Congratulations to today’s T-Mobile Upstate Black History Maker!
Randy Jackson is the Executive Director of the Phillis Wheatley Community Center in Greenville. Learn more about the PWCC below!
As Executive Director, Randy Jackson is responsible for the strategic development and operation of the PWCC’s staff, programs, and mission. The Center offers a wide variety of enrichment activities geared towards youth and families, including programs for the Arts, Health and Wellness and Education. In the past year, however, Mr. Jackson saw a need greater than what the Center typically provides.
With the onset of COVID-19, Mr. Jackson and his team worked tirelessly to add emergency food services to the center, and shifted to offer programming in a virtual format so participants could stay healthy and engaged.
Mr. Jackson is not only the Executive Director, but he is an alumnus! Mr. Jackson, along with Board Chair Ray Lattimore (pictured, left) grew up attending PWCC, where they played sports, swam and learned the value of teamwork. Today, Mr. Jackson leads the organization, to provide the same kind of support and access for the children and families that attend.
Mr. Jackson is also president of First Merchant Services, LLC, based in Greenville.

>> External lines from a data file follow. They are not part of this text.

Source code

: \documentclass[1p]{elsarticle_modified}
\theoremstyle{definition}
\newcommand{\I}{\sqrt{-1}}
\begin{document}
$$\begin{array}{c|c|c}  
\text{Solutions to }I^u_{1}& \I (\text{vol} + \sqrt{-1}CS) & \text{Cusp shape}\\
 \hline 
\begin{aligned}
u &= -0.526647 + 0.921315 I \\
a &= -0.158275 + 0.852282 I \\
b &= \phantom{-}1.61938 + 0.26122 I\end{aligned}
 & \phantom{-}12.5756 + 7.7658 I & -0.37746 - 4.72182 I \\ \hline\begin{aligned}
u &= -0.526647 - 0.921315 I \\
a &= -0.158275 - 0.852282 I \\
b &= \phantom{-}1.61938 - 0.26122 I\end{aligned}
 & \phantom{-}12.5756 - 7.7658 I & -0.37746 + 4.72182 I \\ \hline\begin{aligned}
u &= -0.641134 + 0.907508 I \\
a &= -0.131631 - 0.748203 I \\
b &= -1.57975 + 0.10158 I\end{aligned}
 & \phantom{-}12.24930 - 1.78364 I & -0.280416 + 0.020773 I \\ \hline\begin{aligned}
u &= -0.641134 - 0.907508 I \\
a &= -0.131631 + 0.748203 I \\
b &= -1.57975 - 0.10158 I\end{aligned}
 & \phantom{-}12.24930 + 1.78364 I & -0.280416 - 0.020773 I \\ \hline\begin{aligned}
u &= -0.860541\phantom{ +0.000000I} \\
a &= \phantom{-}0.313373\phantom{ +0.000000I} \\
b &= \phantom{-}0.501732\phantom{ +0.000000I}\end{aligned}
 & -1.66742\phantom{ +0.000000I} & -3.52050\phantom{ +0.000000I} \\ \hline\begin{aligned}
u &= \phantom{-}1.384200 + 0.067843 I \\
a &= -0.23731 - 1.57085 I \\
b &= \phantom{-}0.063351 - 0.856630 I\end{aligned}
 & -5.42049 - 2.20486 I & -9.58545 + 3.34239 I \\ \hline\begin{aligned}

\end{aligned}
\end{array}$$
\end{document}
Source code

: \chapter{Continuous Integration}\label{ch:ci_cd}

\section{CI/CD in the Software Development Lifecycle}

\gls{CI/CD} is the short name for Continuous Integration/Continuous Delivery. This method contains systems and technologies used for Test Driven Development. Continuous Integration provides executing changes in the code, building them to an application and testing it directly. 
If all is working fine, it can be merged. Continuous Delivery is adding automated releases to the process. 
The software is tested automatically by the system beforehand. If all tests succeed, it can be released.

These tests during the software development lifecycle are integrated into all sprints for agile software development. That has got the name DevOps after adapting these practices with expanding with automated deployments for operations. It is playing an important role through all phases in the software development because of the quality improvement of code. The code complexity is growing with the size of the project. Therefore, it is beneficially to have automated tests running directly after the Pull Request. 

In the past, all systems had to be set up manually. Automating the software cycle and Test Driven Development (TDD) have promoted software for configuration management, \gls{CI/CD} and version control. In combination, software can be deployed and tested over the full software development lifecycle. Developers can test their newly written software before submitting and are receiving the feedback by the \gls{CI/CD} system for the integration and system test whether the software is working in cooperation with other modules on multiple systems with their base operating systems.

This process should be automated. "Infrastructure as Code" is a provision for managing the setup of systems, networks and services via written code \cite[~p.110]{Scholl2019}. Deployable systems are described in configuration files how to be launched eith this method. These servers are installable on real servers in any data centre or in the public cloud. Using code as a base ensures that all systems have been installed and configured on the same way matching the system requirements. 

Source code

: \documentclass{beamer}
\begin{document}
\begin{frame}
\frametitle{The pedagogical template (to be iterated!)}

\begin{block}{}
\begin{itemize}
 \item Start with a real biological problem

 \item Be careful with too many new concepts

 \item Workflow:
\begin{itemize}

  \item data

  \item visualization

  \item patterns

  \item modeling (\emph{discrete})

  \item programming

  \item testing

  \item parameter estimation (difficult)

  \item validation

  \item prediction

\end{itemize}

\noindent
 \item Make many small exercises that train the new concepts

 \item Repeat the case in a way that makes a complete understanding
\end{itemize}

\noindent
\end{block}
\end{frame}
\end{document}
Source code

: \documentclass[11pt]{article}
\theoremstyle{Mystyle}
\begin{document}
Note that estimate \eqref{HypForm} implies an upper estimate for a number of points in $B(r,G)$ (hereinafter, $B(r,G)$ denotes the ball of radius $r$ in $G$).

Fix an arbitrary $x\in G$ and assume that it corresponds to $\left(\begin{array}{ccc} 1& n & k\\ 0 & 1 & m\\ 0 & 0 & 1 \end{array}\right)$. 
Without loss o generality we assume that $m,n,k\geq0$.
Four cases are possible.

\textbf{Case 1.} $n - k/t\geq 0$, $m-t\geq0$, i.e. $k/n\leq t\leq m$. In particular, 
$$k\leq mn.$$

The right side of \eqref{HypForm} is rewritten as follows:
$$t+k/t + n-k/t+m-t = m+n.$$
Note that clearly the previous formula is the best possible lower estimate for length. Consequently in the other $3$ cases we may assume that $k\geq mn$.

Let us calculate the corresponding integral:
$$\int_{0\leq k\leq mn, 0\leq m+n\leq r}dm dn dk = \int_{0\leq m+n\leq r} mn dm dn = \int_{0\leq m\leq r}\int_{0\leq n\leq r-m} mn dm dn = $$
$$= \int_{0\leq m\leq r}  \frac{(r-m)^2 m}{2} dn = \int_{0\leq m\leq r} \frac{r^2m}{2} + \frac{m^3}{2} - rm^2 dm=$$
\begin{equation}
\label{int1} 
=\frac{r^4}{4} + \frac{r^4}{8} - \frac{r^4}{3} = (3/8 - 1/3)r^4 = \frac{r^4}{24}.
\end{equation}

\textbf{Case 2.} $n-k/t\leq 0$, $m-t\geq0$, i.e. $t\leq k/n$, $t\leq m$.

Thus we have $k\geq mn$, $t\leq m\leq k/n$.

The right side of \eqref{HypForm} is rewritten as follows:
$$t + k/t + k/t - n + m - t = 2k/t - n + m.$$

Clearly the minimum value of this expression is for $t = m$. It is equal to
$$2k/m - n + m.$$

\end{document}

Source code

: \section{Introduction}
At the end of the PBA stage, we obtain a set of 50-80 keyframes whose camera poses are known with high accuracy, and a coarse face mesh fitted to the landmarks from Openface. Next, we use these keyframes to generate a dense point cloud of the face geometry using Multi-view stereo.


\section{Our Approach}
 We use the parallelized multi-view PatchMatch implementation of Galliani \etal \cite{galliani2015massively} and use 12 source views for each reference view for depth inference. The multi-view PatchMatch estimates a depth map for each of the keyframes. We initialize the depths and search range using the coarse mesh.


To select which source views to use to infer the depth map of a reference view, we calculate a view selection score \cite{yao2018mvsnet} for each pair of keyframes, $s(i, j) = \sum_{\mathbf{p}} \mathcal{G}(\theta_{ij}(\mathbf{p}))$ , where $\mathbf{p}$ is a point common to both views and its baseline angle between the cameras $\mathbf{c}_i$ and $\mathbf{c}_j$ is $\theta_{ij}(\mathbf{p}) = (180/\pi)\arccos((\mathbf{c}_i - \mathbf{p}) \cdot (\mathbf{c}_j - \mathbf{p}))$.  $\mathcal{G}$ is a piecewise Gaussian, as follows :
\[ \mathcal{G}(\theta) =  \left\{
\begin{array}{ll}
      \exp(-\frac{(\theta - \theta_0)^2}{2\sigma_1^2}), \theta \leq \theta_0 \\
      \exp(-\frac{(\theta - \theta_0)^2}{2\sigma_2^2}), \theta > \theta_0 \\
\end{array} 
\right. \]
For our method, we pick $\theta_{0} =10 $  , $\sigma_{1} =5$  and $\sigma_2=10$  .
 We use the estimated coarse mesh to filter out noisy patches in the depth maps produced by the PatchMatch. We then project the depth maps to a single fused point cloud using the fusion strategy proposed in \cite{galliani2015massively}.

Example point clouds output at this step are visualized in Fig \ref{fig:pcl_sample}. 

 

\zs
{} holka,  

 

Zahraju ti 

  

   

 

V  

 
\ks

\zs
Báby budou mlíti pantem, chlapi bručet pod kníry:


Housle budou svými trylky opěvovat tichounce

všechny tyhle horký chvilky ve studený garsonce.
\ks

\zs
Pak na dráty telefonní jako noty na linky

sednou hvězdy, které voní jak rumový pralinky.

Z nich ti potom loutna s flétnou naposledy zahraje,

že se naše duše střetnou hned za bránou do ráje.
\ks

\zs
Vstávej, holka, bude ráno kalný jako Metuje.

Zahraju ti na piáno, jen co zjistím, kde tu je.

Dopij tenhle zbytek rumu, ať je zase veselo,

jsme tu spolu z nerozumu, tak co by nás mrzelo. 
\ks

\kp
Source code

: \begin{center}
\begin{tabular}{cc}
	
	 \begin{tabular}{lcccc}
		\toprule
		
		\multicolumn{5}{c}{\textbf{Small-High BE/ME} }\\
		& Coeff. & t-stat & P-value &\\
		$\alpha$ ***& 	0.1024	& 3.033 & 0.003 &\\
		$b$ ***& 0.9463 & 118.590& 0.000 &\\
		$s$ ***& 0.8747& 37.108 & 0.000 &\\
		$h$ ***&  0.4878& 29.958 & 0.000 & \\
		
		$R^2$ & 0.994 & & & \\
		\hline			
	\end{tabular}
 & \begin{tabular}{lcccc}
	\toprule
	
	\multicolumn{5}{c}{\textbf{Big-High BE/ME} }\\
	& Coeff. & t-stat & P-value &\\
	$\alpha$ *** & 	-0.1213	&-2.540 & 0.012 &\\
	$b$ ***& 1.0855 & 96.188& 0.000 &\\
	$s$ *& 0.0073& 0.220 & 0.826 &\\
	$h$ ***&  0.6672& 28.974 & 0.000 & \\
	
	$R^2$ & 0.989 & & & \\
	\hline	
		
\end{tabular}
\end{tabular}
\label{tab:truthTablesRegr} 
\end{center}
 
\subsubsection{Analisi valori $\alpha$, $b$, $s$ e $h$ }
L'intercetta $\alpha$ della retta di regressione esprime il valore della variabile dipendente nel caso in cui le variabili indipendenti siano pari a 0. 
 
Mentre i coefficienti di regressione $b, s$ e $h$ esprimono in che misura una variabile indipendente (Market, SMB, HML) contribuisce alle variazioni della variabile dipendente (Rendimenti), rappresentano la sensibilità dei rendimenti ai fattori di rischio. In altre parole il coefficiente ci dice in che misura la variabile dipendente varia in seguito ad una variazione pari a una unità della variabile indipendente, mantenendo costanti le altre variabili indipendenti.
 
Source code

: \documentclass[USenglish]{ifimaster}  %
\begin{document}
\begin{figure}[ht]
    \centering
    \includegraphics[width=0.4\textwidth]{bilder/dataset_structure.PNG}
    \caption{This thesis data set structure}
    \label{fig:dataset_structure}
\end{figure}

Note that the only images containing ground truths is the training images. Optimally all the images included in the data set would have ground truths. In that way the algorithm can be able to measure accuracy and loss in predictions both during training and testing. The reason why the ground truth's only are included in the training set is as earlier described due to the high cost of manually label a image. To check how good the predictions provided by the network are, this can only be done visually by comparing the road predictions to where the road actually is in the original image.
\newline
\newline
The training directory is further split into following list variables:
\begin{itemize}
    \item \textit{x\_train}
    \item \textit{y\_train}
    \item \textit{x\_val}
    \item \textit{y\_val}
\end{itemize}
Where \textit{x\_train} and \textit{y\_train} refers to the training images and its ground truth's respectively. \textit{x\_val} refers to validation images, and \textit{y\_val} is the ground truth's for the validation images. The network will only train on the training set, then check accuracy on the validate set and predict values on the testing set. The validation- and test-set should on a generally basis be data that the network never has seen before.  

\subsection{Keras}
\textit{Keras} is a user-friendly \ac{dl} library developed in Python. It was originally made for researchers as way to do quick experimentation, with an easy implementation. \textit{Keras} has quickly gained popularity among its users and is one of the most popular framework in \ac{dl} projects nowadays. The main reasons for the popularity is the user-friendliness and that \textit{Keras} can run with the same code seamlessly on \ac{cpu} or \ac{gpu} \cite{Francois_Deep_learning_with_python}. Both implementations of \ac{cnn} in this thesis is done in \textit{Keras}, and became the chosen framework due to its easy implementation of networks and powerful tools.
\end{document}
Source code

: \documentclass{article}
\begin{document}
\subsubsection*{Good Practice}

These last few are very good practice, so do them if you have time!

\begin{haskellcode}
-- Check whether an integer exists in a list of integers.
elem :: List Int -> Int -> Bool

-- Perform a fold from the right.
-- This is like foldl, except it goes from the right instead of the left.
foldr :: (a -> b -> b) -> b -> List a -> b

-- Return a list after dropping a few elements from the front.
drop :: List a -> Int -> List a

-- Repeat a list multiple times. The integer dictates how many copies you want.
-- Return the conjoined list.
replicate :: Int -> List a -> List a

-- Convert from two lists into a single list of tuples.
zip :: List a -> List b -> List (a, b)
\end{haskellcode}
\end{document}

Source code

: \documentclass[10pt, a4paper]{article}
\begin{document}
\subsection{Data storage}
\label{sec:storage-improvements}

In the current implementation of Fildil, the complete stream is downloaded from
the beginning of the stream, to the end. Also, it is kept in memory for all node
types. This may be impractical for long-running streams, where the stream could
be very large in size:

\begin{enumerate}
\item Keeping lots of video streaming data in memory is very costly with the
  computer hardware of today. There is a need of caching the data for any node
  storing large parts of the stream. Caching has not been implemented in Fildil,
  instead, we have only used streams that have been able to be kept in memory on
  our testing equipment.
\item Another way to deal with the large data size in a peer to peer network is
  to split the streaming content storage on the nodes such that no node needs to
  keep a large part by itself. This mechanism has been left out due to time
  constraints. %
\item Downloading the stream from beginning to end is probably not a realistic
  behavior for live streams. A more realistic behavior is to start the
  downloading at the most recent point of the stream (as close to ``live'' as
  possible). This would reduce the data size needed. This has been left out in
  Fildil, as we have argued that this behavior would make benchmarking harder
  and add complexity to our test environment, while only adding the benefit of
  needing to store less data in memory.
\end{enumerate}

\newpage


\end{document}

First Merchant Services provides personalized processing solutions to businesses across North America, with products designed to process many types of payments including debit and credit cards, as well as check guarantee services, payment gateway services and others.
He is a graduate of the University of South Carolina and lives in Greenville.
Congratulations on being named to the 107.3 JAMZ 2021 T-Mobile Upstate Black History Makers!
About the Phillis Wheatley Community Center
PWCC is a non-profit organization that has helped individuals and families in Greenville County achieve self-sufficiency for over 100 years! The organization provides programs and services that address the physical, emotional, academic, and social needs of the community so that lifelong success is attainable for everyone. Donate to the PWCC here!
The center is named after Phillis Wheatley Peters, the first African American author to publish a book of poetry. In Boston, where Phillis lived as an enslaved person to the Wheatley family, she learned to read and write and quickly took to poetry. Her skills flourished and by the time she was 18, she had a collection of 28 poems.
Hattie Logan Duckett founded the community center just over a century ago in 1920. At the young age of 23, wanted to to provide young girls with the opportunity to mature into productive citizens, and so she founded The Phillis Wheatley Community Center.